The diving on the Abrolhos was an adventure. Divemaster Sally picked me up and we drove to the airfield where a shining red Sikorsky S-62 helicopter.was parked on the ramp. This helicopter would be our companion for all day. After paying we took off to an island 80 km off the coast. It was flat, only above sea level one meter high and consists of chunks of coral. It was covered with low shrubs and lots of birds were flying around. Around the islands were beautiful turquoise lagoons, full of surprises. On the beach appeared a few sealions. On the island were in a container a compressor, air tanks and lead weights. It was an easy entry in the sea for the first dive and after first crossing the undeep lagoon.we enjoyed endless variations in coral, interesting fish of all colours end size. As briefed we went to 30 meters deep to see the huge sea cabbage. My dive computer showed a depth of 31.5 m. It was another world,deep like a 10 story flat is high, under the surface. This world is grey blue dark, cold and hardly any colours, which were filtered away by the water. Nice to have a private dive computer if you dive to more than 30 meters, have multiple dives and directly after the diving a trip by helicopter.That has potentially big risks for the decompression sickness, if the limits are busted.But the computer showed al was safe. The lunch was delicious and the second dive took more time. As it is procedure in the scuba world the next dive is less deep than the previous This time less fish but more diverseİcoral. This area is unique as warm water from the north merges with cool water from the south. This creates a unique life with a mixed variety of tropical and subtropical species. The variation in temperature is sometimes so big that the water can be seen mixing.

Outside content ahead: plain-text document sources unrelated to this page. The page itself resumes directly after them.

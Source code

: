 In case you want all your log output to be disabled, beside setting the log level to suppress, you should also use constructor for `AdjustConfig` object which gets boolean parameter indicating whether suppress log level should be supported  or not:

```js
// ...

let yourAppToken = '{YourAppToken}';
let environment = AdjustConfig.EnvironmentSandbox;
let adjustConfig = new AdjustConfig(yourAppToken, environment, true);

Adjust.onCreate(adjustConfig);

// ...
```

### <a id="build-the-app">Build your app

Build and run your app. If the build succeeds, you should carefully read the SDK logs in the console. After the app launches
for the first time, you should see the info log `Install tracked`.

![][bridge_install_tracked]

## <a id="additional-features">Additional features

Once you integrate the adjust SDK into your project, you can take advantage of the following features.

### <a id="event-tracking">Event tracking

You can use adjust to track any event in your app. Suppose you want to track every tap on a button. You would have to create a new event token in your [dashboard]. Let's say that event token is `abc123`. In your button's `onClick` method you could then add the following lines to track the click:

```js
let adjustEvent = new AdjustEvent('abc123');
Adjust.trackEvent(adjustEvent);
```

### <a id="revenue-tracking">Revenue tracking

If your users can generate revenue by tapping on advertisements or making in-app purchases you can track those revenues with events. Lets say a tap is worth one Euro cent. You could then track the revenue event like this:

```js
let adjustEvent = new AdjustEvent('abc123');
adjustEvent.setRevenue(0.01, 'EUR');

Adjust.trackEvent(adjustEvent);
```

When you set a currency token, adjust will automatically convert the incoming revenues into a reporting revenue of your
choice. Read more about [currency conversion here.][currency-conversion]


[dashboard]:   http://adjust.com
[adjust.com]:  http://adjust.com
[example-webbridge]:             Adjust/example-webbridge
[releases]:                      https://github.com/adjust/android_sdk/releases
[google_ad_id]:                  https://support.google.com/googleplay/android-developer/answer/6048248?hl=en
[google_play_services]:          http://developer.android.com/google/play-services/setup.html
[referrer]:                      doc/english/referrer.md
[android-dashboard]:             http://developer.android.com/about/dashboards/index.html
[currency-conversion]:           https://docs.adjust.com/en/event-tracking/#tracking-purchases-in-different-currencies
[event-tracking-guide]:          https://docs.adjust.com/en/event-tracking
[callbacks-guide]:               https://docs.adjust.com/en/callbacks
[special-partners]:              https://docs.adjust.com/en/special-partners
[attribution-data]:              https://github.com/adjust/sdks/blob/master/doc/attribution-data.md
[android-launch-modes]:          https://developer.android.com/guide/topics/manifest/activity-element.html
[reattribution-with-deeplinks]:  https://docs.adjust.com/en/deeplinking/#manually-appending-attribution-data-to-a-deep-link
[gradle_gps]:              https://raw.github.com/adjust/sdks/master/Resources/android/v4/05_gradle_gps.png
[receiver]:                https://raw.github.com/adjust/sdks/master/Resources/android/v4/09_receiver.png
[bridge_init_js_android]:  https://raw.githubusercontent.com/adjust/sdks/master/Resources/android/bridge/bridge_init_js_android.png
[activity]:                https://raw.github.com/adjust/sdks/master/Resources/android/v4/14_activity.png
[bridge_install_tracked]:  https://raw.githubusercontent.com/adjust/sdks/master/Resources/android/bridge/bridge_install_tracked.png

It is the time of coral spawning. This reduces the visibility and on the surface it concentrates, like a yellow oil spill. Is is called 'Captain Cooks Sawdust', as he described it the first time in 1770 and it looks so.Now we have one week to go in Australia and start doing careful planning when to arrive in Perth, do the packing and the cleaning.Of course we bought so much that have a hefty overweight and have to make choices what to discard.and what to take with us. And we have to do some clever planning what to take in cabin and what to check in. Probably Mariska gets the surfboard and fins in her luggage. Easy to explain: she takes it for future use.